= Telop =

Slide projector for television; in Japan, any text superimposed on a TV screen

A TELOP (TELevision OPtical Slide Projector) was the trademark name of a multifunction, four-channel "project-all" slide projector developed by the Gray Research & Development Company for television usage, introduced in 1949. It was best remembered in the industry as an opaque slide projector for title cards.

==Before Telop==

In the early days of television, there were two types of slides for broadcast—a transparent slide or transparency, and an opaque slide, or Balop (a genericized trademark of Bausch & Lomb's Balopticon projectors). Transparency slides were prepared as 2-inch square cards mounted in cardboard or glass, or 4 × 3.25 in film, surrounded by a half-inch of masking on all four sides. Opaque, "Balop" slides were cards on 4 × 3 in stock or larger (always maintaining the 4:3 aspect ratio) that were photographed by the use of a Balopticon. Opaque cards were popular as shooting a card on a stand often caused keystoning problems. A fixed size and axis would ensure no geometric distortion.

==Telop models==
The Gray Company introduced the original Telop in 1949 (with additional models, later to be known as the Telop I). The dual projector unit offered both transparent and opaque projection. The standard sizes were used for both transparent and card slides, but they could also be made on 35mm film, on 4 × 3.25 in glass, or on film cards. The third and fourth units on the Telop were attachments with a vertical ticker-tape type roll strip that could be typed on and a horizontal unit similar to a small teleprompter used for title "crawls."

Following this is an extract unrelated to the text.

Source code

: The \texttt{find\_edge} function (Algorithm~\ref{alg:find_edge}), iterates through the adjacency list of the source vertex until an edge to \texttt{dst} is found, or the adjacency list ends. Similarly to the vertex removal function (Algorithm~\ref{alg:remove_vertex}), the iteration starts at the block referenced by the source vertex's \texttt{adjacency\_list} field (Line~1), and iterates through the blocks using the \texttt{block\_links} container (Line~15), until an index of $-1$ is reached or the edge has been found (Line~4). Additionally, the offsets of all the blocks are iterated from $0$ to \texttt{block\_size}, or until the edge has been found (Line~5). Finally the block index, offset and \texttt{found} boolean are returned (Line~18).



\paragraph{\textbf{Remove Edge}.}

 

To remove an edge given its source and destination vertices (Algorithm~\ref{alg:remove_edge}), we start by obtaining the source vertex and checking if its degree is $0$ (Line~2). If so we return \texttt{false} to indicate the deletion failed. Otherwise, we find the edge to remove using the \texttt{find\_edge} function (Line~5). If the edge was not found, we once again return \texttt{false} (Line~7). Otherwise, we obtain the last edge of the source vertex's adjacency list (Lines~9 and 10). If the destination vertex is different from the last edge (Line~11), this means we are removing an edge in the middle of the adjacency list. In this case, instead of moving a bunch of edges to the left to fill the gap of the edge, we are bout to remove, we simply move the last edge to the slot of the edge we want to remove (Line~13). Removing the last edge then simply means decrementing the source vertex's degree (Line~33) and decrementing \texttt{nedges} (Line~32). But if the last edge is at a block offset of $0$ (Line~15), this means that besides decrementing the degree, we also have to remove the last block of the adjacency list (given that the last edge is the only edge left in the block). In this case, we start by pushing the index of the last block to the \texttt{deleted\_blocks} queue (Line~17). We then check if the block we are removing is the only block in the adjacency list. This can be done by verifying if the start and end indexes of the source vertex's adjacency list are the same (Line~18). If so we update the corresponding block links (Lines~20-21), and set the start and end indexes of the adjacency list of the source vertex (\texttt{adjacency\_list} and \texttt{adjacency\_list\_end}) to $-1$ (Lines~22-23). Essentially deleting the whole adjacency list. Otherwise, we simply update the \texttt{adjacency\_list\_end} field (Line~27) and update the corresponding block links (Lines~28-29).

By 1952, when the Telop II was introduced, CBS and NBC were using Telop machines in combination with TV cameras to permit instant fading from one object to another by superimposition. The Telop II was a smaller version of the original model for new TV stations on a budget and featured two openings rather than the original four. At the same time, Gray also developed a Telojector, a gun-turret style slide projector for 2 × 2 in slides which had two projectors, facilitating easier lap dissolves between the two.

The Telop III was introduced in 1954, was a refinement of the previous makes. Reduced to a single-channel version of the Telop, the Telop III also added a remote-control for switching up to 50 cards and added heat filters for opaque cards. Automation was the emphasis for this model, as was a tie in with the Polaroid Camera Co., in which Polaroid instant photographs could be used in a Telop for on-site use.

==Genericized trademark==
Because of its popularity, the Telop became a catch-all term for large-format slide projectors and opaque cards, even after the Gray Company stopped manufacturing Telop projectors. The term telop is used in Japan (テロップ, Teroppu) to indicate text superimposed on a screen, such as captions, subtitles, or scrolling tickers.